The anti-proliferative effects of 1,25(OH)2D3 commonly involve the cell cycle arrest of different cancer cells. 1,25(OH)2D3 inhibits cell proliferation, induces cell cycle arrest and promotes the accumulation of cells in the G0/G1 phase in multipotent mesenchymal cells (MMCs) (45). The vitamin D analogue, EB1089, has been shown to significantly reduce cell growth in human hepatoma cells (Hep-G2) and block Hep-G2 cell-associated tumor formation in nude mice through cell cycle G1 phase arrest by the accumulation of p27 (46). In this study, we demonstrated that 1,25(OH)2D3 alone did not induce cell cycle G0/G1 arrest or G2/M cell cycle change. However, 1,25(OH)2D3, in conjunction with cisplatin, induced G0/G1 cell cycle arrest or a decrease in the number of cells in the G2/M phase in BGC-823 cells, and we observed that the effects of this combined treatment were more potent compared to the effects induced by cisplatin alone.
Although a number of 1,25(OH)2D3 responsive genes are known, the exact mechanisms of growth regulation by 1,25(OH)2D3 have not been completely defined. However, an increase in p21 and/or p27 expression is an almost universal feature (47). In our study, p21 protein expression increased significantly following co-treatment with 1,25(OH)2D3 and cisplatin, and p27 was upregulated to a much higher degree following the combined treatment compared to treatment with cisplatin alone. This indicates that 1,25(OH)2D3 promotes the effects of cisplatin, inducing cell cycle arrest in the G0/G1 phase.
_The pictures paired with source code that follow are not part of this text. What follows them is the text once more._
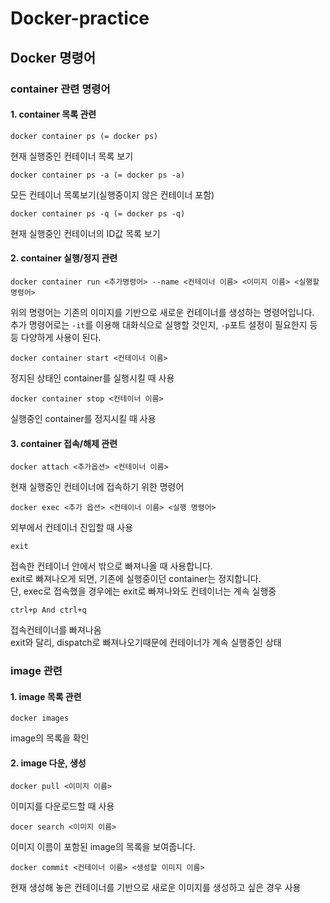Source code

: # Docker-practice


## Docker 명령어

### container 관련 명령어 

#### 1. container 목록 관련 
```
docker container ps (= docker ps)
```
현재 실행중인 컨테이너 목록 보기 

```
docker container ps -a (= docker ps -a)
```
모든 컨테이너 목록보기(실행중이지 않은 컨테이너 포함)

```
docker container ps -q (= docker ps -q)
```
현재 실행중인 컨테이너의 ID값 목록 보기

#### 2. container 실행/정지 관련 
```
docker container run <추가명령어> --name <컨테이너 이름> <이미지 이름> <실행할 명령어>
```
위의 명령어는 기존의 이미지를 기반으로 새로운 컨테이너를 생성하는 명령어입니다.<br>
추가 명령어로는 ```-it```를 이용해 대화식으로 실행할 것인지, ```-p```포트 설정이 필요한지 등등 다양하게 사용이 된다.

```
docker container start <컨테이너 이름>
```
정지된 상태인 container를 실행시킬 때 사용

```
docker container stop <컨테이너 이름>
```
실행중인 container를 정지시킬 때 사용

#### 3. container 접속/해제 관련

```
docker attach <추가옵션> <컨테이너 이름>
```
현재 실행중인 컨테이너에 접속하기 위한 명령어

```
docker exec <추가 옵션> <컨테이너 이름> <실행 명령어>
```
외부에서 컨테이너 진입할 때 사용

```
exit
```
접속한 컨테이너 안에서 밖으로 빠져나올 때 사용합니다. <br>
exit로 빠져나오게 되면, 기존에 실행중이던 container는 정지합니다.<br>
단, exec로 접속했을 경우에는 exit로 빠져나와도 컨테이너는 계속 실행중

```
ctrl+p And ctrl+q
```
접속컨테이너를 빠져나옴 <br>
exit와 달리, dispatch로 빠져나오기때문에 컨테이너가 계속 실행중인 상태

### image 관련 

#### 1. image 목록 관련

```
docker images
```
image의 목록을 확인

#### 2. image 다운, 생성 
```
docker pull <이미지 이름>
```
이미지를 다운로드할 때 사용

```
docer search <이미지 이름>
```
이미지 이름이 포함된 image의 목록을 보여줍니다. 

```
docker commit <컨테이너 이름> <생성할 이미지 이름>
```
현재 생성해 놓은 컨테이너를 기반으로 새로운 이미지를 생성하고 싶은 경우 사용


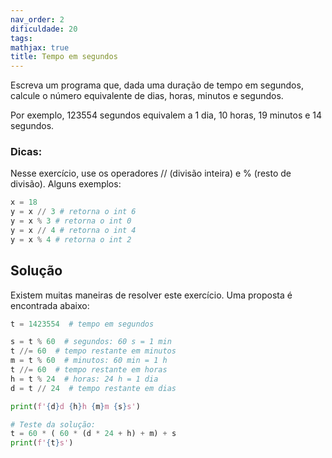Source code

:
 ```yaml
---
nav_order: 2
dificuldade: 20
tags:
mathjax: true
title: Tempo em segundos
---
```


Escreva um programa que, dada uma duração de tempo em segundos, calcule o número equivalente de dias, horas, minutos e segundos.

Por exemplo, 123554 segundos equivalem a 1 dia, 10 horas, 19 minutos e 14 segundos.

### Dicas:

Nesse exercício, use os operadores // (divisão inteira) e % (resto de divisão). Alguns exemplos:
```python
x = 18
y = x // 3 # retorna o int 6
y = x % 3 # retorna o int 0
y = x // 4 # retorna o int 4
y = x % 4 # retorna o int 2
```

<!-- more -->

## Solução

Existem muitas maneiras de resolver este exercício. Uma proposta é encontrada abaixo:

```python
t = 1423554  # tempo em segundos

s = t % 60  # segundos: 60 s = 1 min
t //= 60  # tempo restante em minutos
m = t % 60  # minutos: 60 min = 1 h
t //= 60  # tempo restante em horas
h = t % 24  # horas: 24 h = 1 dia
d = t // 24  # tempo restante em dias

print(f'{d}d {h}h {m}m {s}s')

# Teste da solução:
t = 60 * ( 60 * (d * 24 + h) + m) + s
print(f'{t}s')

```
In conclusion, to the best of our knowledge, the present study demonstrates for the first time that 1,25(OH)2D3 plays a synergistic role in cisplatin-mediated growth inhibition and apoptosis in gastric cancer cells. The combined use of 1,25(OH)2D3 and cisplatin may be used as a strategy to overcome resistance to cisplatin and dose limitations, and to improve the anticancer effects of chemotherapy.